The records follow. Filter them to the lines that hold "Trae".

Given entries:
━━━
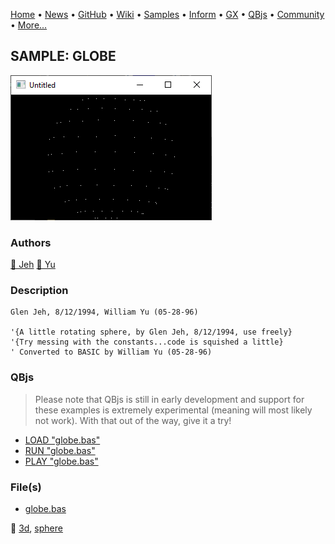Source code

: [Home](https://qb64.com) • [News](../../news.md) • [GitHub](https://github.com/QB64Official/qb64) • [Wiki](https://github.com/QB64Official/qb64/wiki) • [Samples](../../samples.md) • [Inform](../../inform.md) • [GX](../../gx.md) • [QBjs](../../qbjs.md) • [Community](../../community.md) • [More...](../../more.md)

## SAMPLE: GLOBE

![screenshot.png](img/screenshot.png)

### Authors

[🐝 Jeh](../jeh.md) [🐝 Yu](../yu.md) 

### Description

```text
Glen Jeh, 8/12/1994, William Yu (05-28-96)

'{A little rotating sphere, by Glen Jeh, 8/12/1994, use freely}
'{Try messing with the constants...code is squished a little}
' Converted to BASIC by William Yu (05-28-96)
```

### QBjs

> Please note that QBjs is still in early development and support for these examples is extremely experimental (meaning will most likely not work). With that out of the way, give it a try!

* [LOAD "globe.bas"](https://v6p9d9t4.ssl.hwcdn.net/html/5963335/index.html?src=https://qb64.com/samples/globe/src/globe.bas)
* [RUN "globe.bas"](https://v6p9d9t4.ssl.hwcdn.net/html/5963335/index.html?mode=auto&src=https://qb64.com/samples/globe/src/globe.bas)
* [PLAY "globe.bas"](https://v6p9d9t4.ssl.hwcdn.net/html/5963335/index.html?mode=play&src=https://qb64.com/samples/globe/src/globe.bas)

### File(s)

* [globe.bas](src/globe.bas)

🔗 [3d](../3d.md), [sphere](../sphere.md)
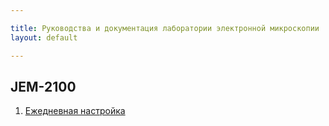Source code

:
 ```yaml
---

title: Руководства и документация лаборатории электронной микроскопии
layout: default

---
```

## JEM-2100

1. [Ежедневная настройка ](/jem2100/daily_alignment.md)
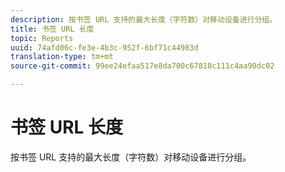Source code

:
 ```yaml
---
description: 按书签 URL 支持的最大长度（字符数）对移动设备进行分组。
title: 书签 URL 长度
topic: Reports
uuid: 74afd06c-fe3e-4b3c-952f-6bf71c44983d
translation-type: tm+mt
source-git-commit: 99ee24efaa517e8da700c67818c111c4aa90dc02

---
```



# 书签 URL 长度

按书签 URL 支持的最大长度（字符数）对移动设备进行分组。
━━━
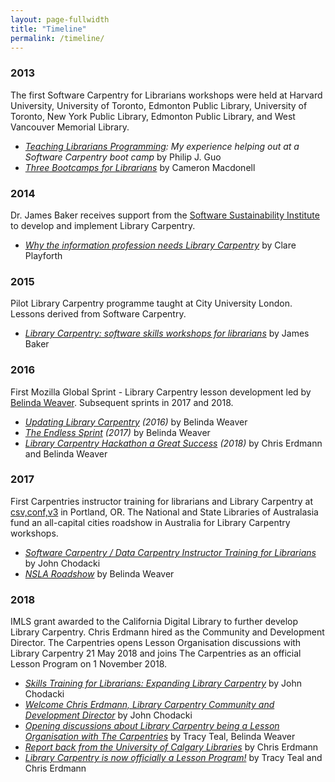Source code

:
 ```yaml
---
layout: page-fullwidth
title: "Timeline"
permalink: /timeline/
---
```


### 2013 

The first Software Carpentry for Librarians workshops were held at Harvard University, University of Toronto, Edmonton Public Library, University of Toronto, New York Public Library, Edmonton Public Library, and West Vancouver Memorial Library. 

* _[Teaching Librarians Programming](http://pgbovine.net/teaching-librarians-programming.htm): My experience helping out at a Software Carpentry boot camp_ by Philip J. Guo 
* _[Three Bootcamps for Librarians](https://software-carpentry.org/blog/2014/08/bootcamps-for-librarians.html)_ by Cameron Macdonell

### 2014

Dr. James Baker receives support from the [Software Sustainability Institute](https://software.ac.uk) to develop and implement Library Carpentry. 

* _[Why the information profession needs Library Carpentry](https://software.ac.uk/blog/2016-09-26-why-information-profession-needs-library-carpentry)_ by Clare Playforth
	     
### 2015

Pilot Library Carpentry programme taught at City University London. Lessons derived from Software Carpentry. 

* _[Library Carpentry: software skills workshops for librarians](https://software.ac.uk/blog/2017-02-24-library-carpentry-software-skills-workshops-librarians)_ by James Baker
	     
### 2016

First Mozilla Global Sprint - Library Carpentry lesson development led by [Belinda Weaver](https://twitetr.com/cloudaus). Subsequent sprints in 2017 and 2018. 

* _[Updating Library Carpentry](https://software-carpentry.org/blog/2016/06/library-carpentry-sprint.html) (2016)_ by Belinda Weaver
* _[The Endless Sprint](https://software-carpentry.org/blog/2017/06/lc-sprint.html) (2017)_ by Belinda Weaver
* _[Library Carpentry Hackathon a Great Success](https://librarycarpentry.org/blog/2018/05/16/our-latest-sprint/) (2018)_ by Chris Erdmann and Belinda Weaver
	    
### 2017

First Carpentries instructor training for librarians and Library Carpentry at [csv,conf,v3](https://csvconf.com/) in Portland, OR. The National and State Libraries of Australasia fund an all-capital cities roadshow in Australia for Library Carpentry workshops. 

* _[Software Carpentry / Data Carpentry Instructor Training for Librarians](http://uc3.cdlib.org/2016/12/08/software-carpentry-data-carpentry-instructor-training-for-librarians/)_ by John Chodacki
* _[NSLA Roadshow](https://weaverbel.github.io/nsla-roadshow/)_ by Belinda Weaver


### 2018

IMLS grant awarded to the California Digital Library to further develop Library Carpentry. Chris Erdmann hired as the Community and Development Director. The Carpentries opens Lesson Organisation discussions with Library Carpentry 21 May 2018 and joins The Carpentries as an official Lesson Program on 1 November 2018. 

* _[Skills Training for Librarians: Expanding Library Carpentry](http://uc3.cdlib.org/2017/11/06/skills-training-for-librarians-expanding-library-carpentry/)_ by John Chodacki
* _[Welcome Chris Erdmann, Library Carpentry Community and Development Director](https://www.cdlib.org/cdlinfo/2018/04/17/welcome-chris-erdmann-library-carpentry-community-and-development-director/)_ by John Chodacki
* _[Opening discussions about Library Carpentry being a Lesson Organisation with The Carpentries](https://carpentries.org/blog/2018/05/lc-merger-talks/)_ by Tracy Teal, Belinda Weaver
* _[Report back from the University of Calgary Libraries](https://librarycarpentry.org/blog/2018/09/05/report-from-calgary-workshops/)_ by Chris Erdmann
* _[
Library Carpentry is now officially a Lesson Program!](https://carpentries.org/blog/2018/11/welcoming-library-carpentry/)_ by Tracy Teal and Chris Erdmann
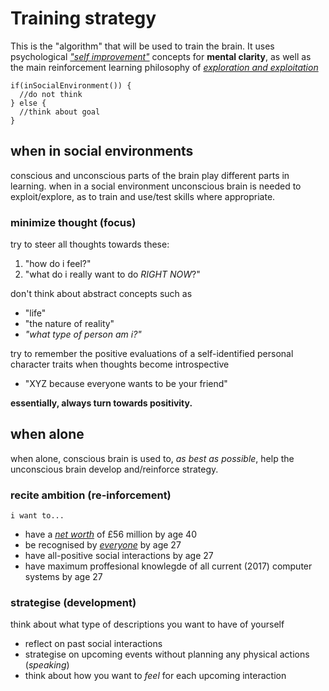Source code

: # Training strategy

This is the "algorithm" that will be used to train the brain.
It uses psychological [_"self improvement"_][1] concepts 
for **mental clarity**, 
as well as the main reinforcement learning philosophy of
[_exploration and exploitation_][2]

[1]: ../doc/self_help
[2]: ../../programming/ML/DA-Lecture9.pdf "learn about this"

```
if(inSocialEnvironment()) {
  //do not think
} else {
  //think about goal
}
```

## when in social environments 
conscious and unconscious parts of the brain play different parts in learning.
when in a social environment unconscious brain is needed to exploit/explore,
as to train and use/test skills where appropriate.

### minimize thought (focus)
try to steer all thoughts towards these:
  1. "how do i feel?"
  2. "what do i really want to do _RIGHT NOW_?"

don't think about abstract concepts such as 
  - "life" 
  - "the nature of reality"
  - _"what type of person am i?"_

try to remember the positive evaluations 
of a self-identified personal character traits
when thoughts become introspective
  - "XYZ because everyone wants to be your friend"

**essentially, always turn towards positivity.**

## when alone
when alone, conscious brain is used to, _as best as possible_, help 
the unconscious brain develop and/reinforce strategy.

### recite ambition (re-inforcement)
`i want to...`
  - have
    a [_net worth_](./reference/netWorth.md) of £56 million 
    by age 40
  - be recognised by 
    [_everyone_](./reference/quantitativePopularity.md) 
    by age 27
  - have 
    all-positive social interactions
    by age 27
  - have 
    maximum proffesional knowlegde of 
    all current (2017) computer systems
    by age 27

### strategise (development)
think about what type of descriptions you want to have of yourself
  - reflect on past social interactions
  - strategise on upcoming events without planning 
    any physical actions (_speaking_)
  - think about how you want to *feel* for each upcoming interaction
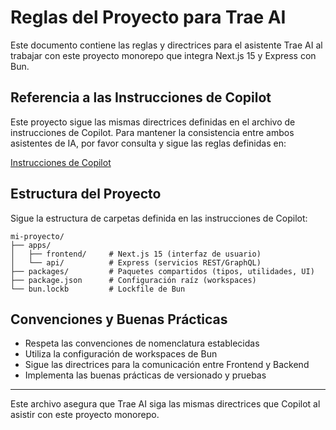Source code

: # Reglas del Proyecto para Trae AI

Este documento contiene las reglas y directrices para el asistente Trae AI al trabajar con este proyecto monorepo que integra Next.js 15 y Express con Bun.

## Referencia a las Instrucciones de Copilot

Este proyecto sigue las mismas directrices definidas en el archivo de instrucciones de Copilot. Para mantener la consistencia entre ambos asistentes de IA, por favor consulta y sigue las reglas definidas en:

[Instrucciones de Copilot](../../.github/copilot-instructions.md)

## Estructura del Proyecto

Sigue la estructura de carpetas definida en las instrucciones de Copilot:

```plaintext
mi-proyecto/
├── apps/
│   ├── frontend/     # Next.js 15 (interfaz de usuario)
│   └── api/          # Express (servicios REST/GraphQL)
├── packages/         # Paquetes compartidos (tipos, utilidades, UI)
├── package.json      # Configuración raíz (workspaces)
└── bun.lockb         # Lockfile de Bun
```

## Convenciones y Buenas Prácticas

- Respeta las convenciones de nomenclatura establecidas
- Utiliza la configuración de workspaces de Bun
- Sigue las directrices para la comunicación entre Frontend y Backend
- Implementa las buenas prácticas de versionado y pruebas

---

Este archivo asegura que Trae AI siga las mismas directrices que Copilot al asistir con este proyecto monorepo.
━━━
Answer to the problem:
: # Reglas del Proyecto para Trae AI
Este documento contiene las reglas y directrices para el asistente Trae AI al trabajar con este proyecto monorepo que integra Next.js 15 y Express con Bun.
Este archivo asegura que Trae AI siga las mismas directrices que Copilot al asistir con este proyecto monorepo.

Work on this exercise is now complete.